But unlike many complex non-infectious diseases, infectious diseases are very predictable. Once the proportion of a population that is immunized falls below a certain threshold, as determined by the rigorous and empirically tested mathematics of infectious disease, the kids of anti-vaxxers are then sitting ducks for disease once they are exposed, and the disease is then likely to spread even to the immunized population because no vaccine is 100% effective. And this is happening in the US now with measles. Anti-vaxxers convinced enough of their neighbors not to vaccinate that they can no longer claim no cost, only benefits to their beliefs.
From Mother Jones, 2014 |
In theory, herd immunity protects a population from measles when at least 90-95% of the population is vaccinated, so the above map would suggest that even in Oregon, with a rate of non medical immunization exemption over 6%, the disease would be unable to gain a foothold. But, infectious disease researcher Marcel Salathé who is here at Penn State nicely describes herd immunity here, and suggests that something closer to 100% coverage would actually be required to protect against measles because of pockets of lower vaccination rates, and non-random mixing of the population and so forth.
The science on the safety and efficacy of vaccination is well-established. Vaccines can have side-effects, but it's pretty clear the list doesn't include autism. (Has anyone estimated the prevalence of autism in anti-vaxxer communities yet? If they were right that the MMR vaccine causes autism, the rate should be a lot lower in unvaccinated kids by now, no?) The freedom of choice issue, of whether the state has a right to require individuals to be vaccinated, is a live one, and any conscientious objector to the right of society to make decisions for individuals has to be struggling with this one, given the societal consequences. This is distinctly not the same as an individual's freedom to decide whether to smoke or to drink jumbo soft drinks because in the case of vaccines, what's good for society is also good for individuals, and vice versa.
Measles virus; Wikipedia (Cynthia S Goldsmith Content Provider, CDC) |
But that's not what interests me particularly here. What interests me is the interplay between population and individual disease dynamics. Infectious disease dynamics depend on the proportion of susceptible individuals in the population; too few and the disease dies out, enough and the disease sticks around, cyclically infecting people as, say, the flu, or endemic, as, e.g., venereal diseases. So, in a very real sense infectious disease happens to a group, in a group, and because of a group, at the same time it's happening to individuals in that group. But chronic non-infectious diseases (CNIDs) don't work that way. Chronic non-infectious diseases happen to individuals only, irrespective of what's happening to anyone else in the population (though, see below).

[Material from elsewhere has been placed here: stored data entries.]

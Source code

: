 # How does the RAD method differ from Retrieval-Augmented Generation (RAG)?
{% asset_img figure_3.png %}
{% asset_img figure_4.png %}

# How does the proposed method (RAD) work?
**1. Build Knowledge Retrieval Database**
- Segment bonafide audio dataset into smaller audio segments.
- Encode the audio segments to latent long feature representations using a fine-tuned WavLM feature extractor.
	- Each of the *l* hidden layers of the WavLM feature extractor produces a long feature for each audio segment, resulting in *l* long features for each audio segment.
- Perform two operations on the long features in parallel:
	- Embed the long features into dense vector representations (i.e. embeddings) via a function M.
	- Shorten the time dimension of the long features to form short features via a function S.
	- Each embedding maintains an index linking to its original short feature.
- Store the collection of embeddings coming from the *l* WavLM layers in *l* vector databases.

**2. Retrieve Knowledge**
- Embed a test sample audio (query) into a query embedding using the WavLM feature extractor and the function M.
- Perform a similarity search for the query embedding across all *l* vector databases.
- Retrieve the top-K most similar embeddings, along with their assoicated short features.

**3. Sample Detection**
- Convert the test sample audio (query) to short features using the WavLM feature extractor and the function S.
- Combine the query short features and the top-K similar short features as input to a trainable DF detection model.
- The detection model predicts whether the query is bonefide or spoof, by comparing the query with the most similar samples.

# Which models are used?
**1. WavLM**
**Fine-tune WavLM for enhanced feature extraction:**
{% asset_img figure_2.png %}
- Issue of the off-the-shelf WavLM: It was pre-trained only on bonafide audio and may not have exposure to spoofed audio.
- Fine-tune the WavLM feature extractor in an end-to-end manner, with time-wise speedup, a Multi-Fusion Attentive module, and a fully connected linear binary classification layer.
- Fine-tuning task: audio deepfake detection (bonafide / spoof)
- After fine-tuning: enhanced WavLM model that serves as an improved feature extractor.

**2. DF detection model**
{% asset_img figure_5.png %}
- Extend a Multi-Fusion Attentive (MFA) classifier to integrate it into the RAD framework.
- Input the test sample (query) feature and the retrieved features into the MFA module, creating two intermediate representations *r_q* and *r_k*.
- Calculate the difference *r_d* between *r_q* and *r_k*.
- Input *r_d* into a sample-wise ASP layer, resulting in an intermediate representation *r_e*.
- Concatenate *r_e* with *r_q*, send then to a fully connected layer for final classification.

But, what we know about and predict for individuals depends on what we know (or think we know) about a CNID in a population. Epidemiologists collect data in a group on what may be relevant risk factors, and then statistically estimate their importance and impact. Observations on a single individual don't have the power to allow epidemiologists to determine which risk factors are likely to be important. That requires repeated observations, on many people.
So, calculations of how likely you are to have a heart attack given your age, body mass index, cholesterol levels and so on are based on population associations between such factors and actual heart attacks. These are based on past observed experience in many individuals. As we've written many times before, it's not really clear what 'risk' represents, other than the observed proportion of a population with apparent past exposure to tested risk factors who went on to develop a disease. But, a lot of people with the same risk factors didn't develop disease, or have a heart attack or whatever, and a lot of people without those risk factors did. So, risk estimates are population-based statistics that may or may not apply to you -- or anyone individually, really. They are collective data, and clearly don't explain all risk, or allow precise prediction.
Now, social epidemiologists would say that chronic diseases can be as much a result of population factors as infectious diseases are. Smoking, obesity, drinking, stress-related diseases are correlated with social class, so in a very real sense, population dynamics can affect risk of CNIDs as well. So, if we want to explain CNIDs by distal rather than proximal risk factors, population dynamics become important, as with infectious diseases. But they are still population-level factors -- not every low-income individual is obese or has high blood pressure, and not every overweight individual is poor. But, everyone with measles has been infected by the measles virus.
The population issue, I think, goes a long way toward explaining why it's so hard to predict chronic disease, genetic or otherwise. We're forced to infer group statistics to individuals, and that's never going to be precise.